• WHAT IS BEING ASKED: In the records that come next, find every line with "default". Return those lines.
********************
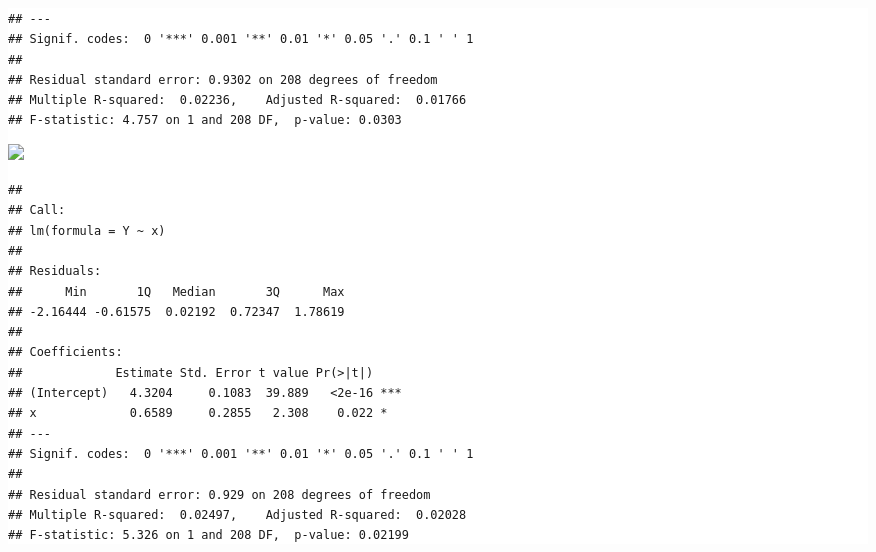     ## ---
    ## Signif. codes:  0 '***' 0.001 '**' 0.01 '*' 0.05 '.' 0.1 ' ' 1
    ## 
    ## Residual standard error: 0.9302 on 208 degrees of freedom
    ## Multiple R-squared:  0.02236,    Adjusted R-squared:  0.01766 
    ## F-statistic: 4.757 on 1 and 208 DF,  p-value: 0.0303

![](project_files/figure-gfm/unnamed-chunk-6-10.png)

    ## 
    ## Call:
    ## lm(formula = Y ~ x)
    ## 
    ## Residuals:
    ##      Min       1Q   Median       3Q      Max 
    ## -2.16444 -0.61575  0.02192  0.72347  1.78619 
    ## 
    ## Coefficients:
    ##             Estimate Std. Error t value Pr(>|t|)    
    ## (Intercept)   4.3204     0.1083  39.889   <2e-16 ***
    ## x             0.6589     0.2855   2.308    0.022 *  
    ## ---
    ## Signif. codes:  0 '***' 0.001 '**' 0.01 '*' 0.05 '.' 0.1 ' ' 1
    ## 
    ## Residual standard error: 0.929 on 208 degrees of freedom
    ## Multiple R-squared:  0.02497,    Adjusted R-squared:  0.02028 
    ## F-statistic: 5.326 on 1 and 208 DF,  p-value: 0.02199
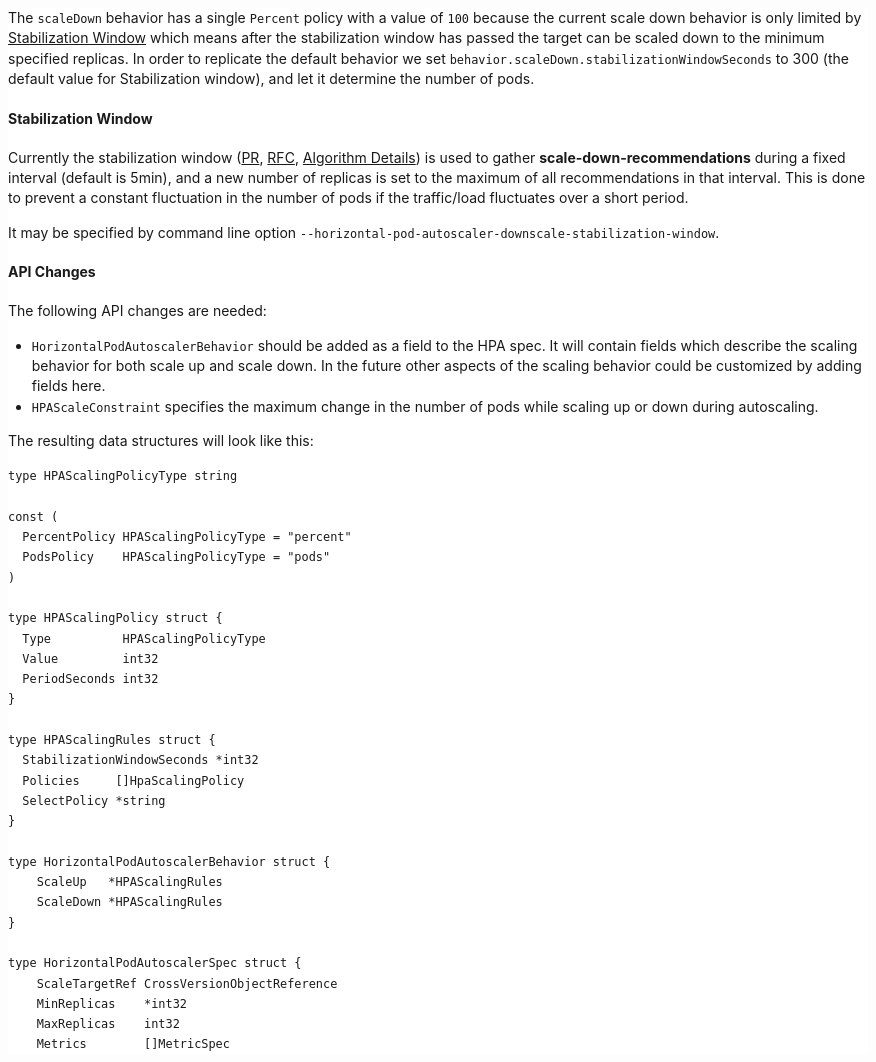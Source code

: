 The `scaleDown` behavior has a single `Percent` policy with a value of `100` because
the current scale down behavior is only limited by [Stabilization Window][] which means after
the stabilization window has passed the target can be scaled down to the minimum specified replicas.
In order to replicate the default behavior we set `behavior.scaleDown.stabilizationWindowSeconds` to 300
(the default value for Stabilization window), and let it determine the number of pods.

[Stabilization Window]: #stabilization-window

#### Stabilization Window

Currently the stabilization window ([PR][], [RFC][], [Algorithm Details][]) is used to gather __scale-down-recommendations__
during a fixed interval (default is 5min), and a new number of replicas is set to the maximum of all recommendations
in that interval. This is done to prevent a constant fluctuation in the number of pods if the traffic/load fluctuates
over a short period.

It may be specified by command line option `--horizontal-pod-autoscaler-downscale-stabilization-window`.

[PR]: https://github.com/kubernetes/kubernetes/pull/68122
[RFC]: https://docs.google.com/document/d/1IdG3sqgCEaRV3urPLA29IDudCufD89RYCohfBPNeWIM/edit#heading=h.3tdw2jxiu42f
[Algorithm Details]: https://v1-14.docs.kubernetes.io/docs/tasks/run-application/horizontal-pod-autoscale/#algorithm-details

#### API Changes

The following API changes are needed:

- `HorizontalPodAutoscalerBehavior` should be added as a field to the HPA spec. It will contain fields
  which describe the scaling behavior for both scale up and scale down. In the future other aspects of
  the scaling behavior could be customized by adding fields here.
- `HPAScaleConstraint` specifies the maximum change in the number of pods while scaling up or down
  during autoscaling.

The resulting data structures will look like this:

```golang
type HPAScalingPolicyType string

const (
  PercentPolicy HPAScalingPolicyType = "percent"
  PodsPolicy    HPAScalingPolicyType = "pods"
)

type HPAScalingPolicy struct {
  Type          HPAScalingPolicyType
  Value         int32
  PeriodSeconds int32
}

type HPAScalingRules struct {
  StabilizationWindowSeconds *int32
  Policies     []HpaScalingPolicy
  SelectPolicy *string
}

type HorizontalPodAutoscalerBehavior struct {
    ScaleUp   *HPAScalingRules
    ScaleDown *HPAScalingRules
}

type HorizontalPodAutoscalerSpec struct {
    ScaleTargetRef CrossVersionObjectReference
    MinReplicas    *int32
    MaxReplicas    int32
    Metrics        []MetricSpec
```

[Horizontal Pod Autoscaler]: https://kubernetes.io/docs/tasks/run-application/horizontal-pod-autoscale/
[--horizontal-pod-autoscaler-downscale-stabilization-window]: https://v1-14.docs.kubernetes.io/docs/tasks/run-application/horizontal-pod-autoscale/#algorithm-details
[scaleUpLimitFactor]: https://github.com/kubernetes/kubernetes/blob/release-1.14/pkg/controller/podautoscaler/horizontal.go#L55
[scaleUpLimitMinimum]: https://github.com/kubernetes/kubernetes/blob/release-1.14/pkg/controller/podautoscaler/horizontal.go#L56
[#39090]: https://github.com/kubernetes/kubernetes/issues/39090
[#65097]: https://github.com/kubernetes/kubernetes/issues/65097
[#69428]: https://github.com/kubernetes/kubernetes/issues/69428
[Default Values]: #default-values
[Algorithm details]: https://v1-14.docs.kubernetes.io/docs/tasks/run-application/horizontal-pod-autoscale/#algorithm-details
[Algorithm details]: https://v1-14.docs.kubernetes.io/docs/tasks/run-application/horizontal-pod-autoscale/#algorithm-details
[Default Values]: #default-values
[Algorithm Pseudocode]: #algorithm-pseudocode
[Default Values]: #default-values
[--horizontal-pod-autoscaler-downscale-stabilization-window]: https://v1-14.docs.kubernetes.io/docs/tasks/run-application/horizontal-pod-autoscale/#algorithm-details
[DefaultValues]: #default-values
********************
• ANSWER TO THIS TASK:
In order to replicate the default behavior we set `behavior.scaleDown.stabilizationWindowSeconds` to 300
(the default value for Stabilization window), and let it determine the number of pods.
during a fixed interval (default is 5min), and a new number of replicas is set to the maximum of all recommendations
[Default Values]: #default-values
[Default Values]: #default-values
[Default Values]: #default-values
[DefaultValues]: #default-values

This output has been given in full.